Member of the Tennessee House of Representatives from the 73rd district
- Incumbent
- Assumed office January 8, 2019
- Preceded by: Jimmy Eldridge

Personal details
- Born: November 26, 1966 (age 59)
- Party: Republican
- Spouse: Melissa Todd
- Children: 3
- Education: Union University (BS)
- Website: Official website Campaign website

= Chris Todd (politician) =

American politician

Chris Todd (born November 26, 1966) is an American biologist and politician from the state of Tennessee. A Republican, Todd has represented the 73rd district of the Tennessee House of Representatives, based in Jackson, since 2019.

==Career==
After graduating from Union University with a degree in biology, Todd worked as an environmental specialist with the Tennessee Department of Environment and Conservation. He also owns and operates Envirogreen Inc., a landscaping and erosion prevention company.

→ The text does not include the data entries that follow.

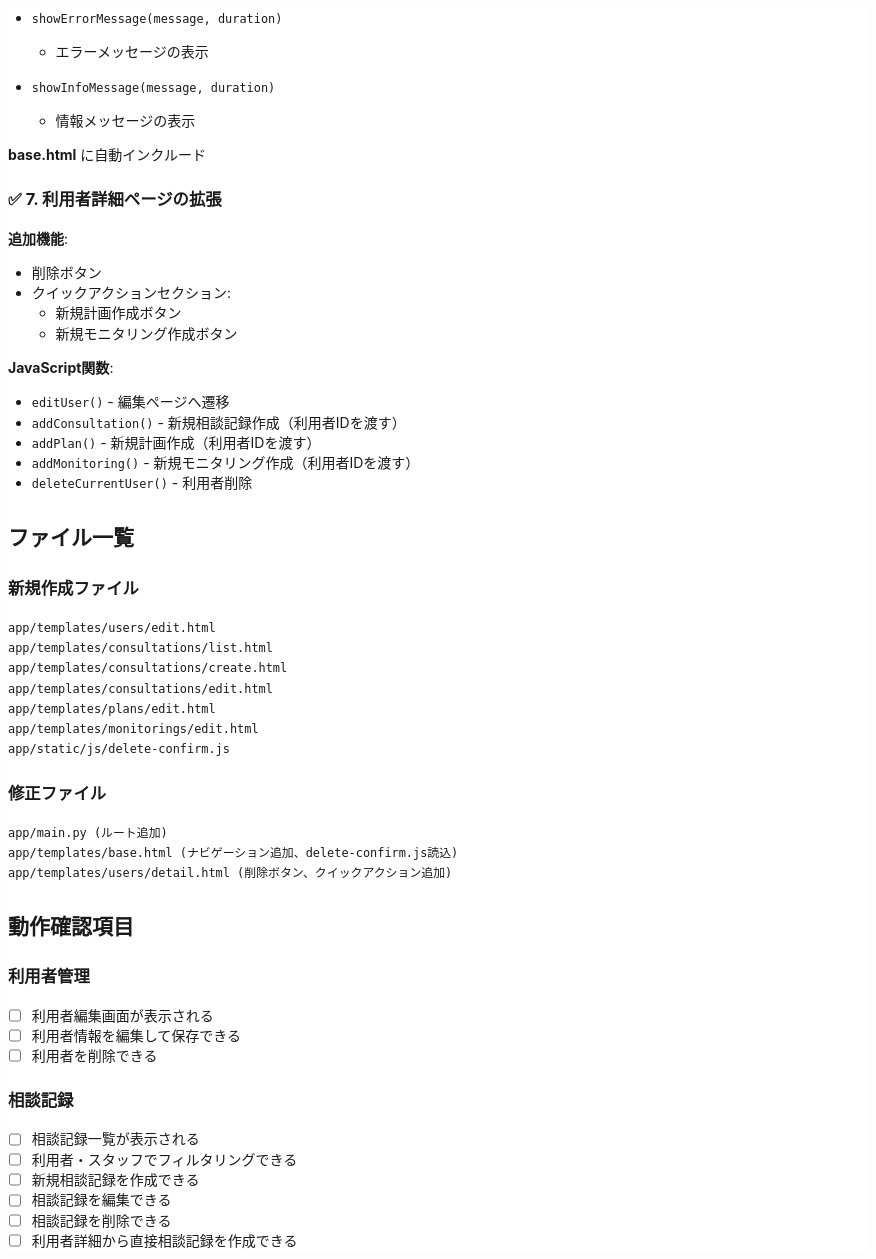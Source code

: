 - `showErrorMessage(message, duration)`
  - エラーメッセージの表示

- `showInfoMessage(message, duration)`
  - 情報メッセージの表示

**base.html** に自動インクルード

### ✅ 7. 利用者詳細ページの拡張

**追加機能**:
- 削除ボタン
- クイックアクションセクション:
  - 新規計画作成ボタン
  - 新規モニタリング作成ボタン

**JavaScript関数**:
- `editUser()` - 編集ページへ遷移
- `addConsultation()` - 新規相談記録作成（利用者IDを渡す）
- `addPlan()` - 新規計画作成（利用者IDを渡す）
- `addMonitoring()` - 新規モニタリング作成（利用者IDを渡す）
- `deleteCurrentUser()` - 利用者削除

## ファイル一覧

### 新規作成ファイル
```
app/templates/users/edit.html
app/templates/consultations/list.html
app/templates/consultations/create.html
app/templates/consultations/edit.html
app/templates/plans/edit.html
app/templates/monitorings/edit.html
app/static/js/delete-confirm.js
```

### 修正ファイル
```
app/main.py (ルート追加)
app/templates/base.html (ナビゲーション追加、delete-confirm.js読込)
app/templates/users/detail.html (削除ボタン、クイックアクション追加)
```

## 動作確認項目

### 利用者管理
- [ ] 利用者編集画面が表示される
- [ ] 利用者情報を編集して保存できる
- [ ] 利用者を削除できる

### 相談記録
- [ ] 相談記録一覧が表示される
- [ ] 利用者・スタッフでフィルタリングできる
- [ ] 新規相談記録を作成できる
- [ ] 相談記録を編集できる
- [ ] 相談記録を削除できる
- [ ] 利用者詳細から直接相談記録を作成できる
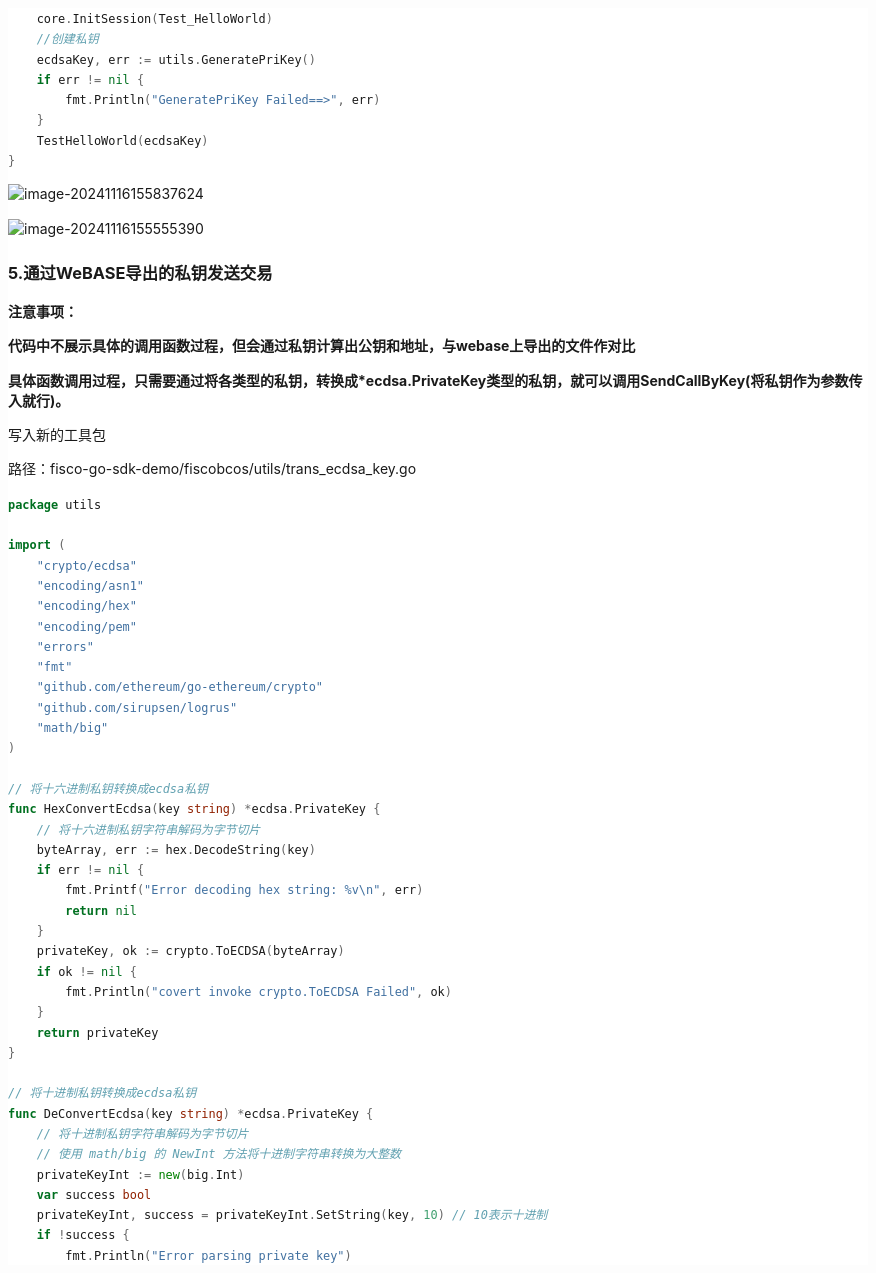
 ```go
	core.InitSession(Test_HelloWorld)
	//创建私钥
	ecdsaKey, err := utils.GeneratePriKey()
	if err != nil {
		fmt.Println("GeneratePriKey Failed==>", err)
	}
	TestHelloWorld(ecdsaKey)
}
```

![image-20241116155837624](C:\Users\20405\AppData\Roaming\Typora\typora-user-images\image-20241116155837624.png)

![image-20241116155555390](C:\Users\20405\AppData\Roaming\Typora\typora-user-images\image-20241116155555390.png)

### 5.通过WeBASE导出的私钥发送交易

**注意事项：**

​	**代码中不展示具体的调用函数过程，但会通过私钥计算出公钥和地址，与webase上导出的文件作对比**

​	**具体函数调用过程，只需要通过将各类型的私钥，转换成*ecdsa.PrivateKey类型的私钥，就可以调用SendCallByKey(将私钥作为参数传入就行)。**

写入新的工具包

路径：fisco-go-sdk-demo/fiscobcos/utils/trans_ecdsa_key.go

```go
package utils

import (
	"crypto/ecdsa"
	"encoding/asn1"
	"encoding/hex"
	"encoding/pem"
	"errors"
	"fmt"
	"github.com/ethereum/go-ethereum/crypto"
	"github.com/sirupsen/logrus"
	"math/big"
)

// 将十六进制私钥转换成ecdsa私钥
func HexConvertEcdsa(key string) *ecdsa.PrivateKey {
	// 将十六进制私钥字符串解码为字节切片
	byteArray, err := hex.DecodeString(key)
	if err != nil {
		fmt.Printf("Error decoding hex string: %v\n", err)
		return nil
	}
	privateKey, ok := crypto.ToECDSA(byteArray)
	if ok != nil {
		fmt.Println("covert invoke crypto.ToECDSA Failed", ok)
	}
	return privateKey
}

// 将十进制私钥转换成ecdsa私钥
func DeConvertEcdsa(key string) *ecdsa.PrivateKey {
	// 将十进制私钥字符串解码为字节切片
	// 使用 math/big 的 NewInt 方法将十进制字符串转换为大整数
	privateKeyInt := new(big.Int)
	var success bool
	privateKeyInt, success = privateKeyInt.SetString(key, 10) // 10表示十进制
	if !success {
		fmt.Println("Error parsing private key")
```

In 2018, Todd announced he would run for the 73rd district of the Tennessee House of Representatives, held by retiring Republican Jimmy Eldridge. With financial assistance from state house Majority Leader Glen Casada, Todd won the Republican primary over Jay Bush with 55% of the vote. In the heavily conservative district, Todd went on to easily defeat Democrat James Baxter in the general election.

In 2023, Todd supported a resolution to expel three Democratic lawmakers from the legislature for violating decorum rules. The expulsion was widely characterized as unprecedented.

==Personal life==
Todd lives in Jackson with his wife, Melissa, and their 3 children.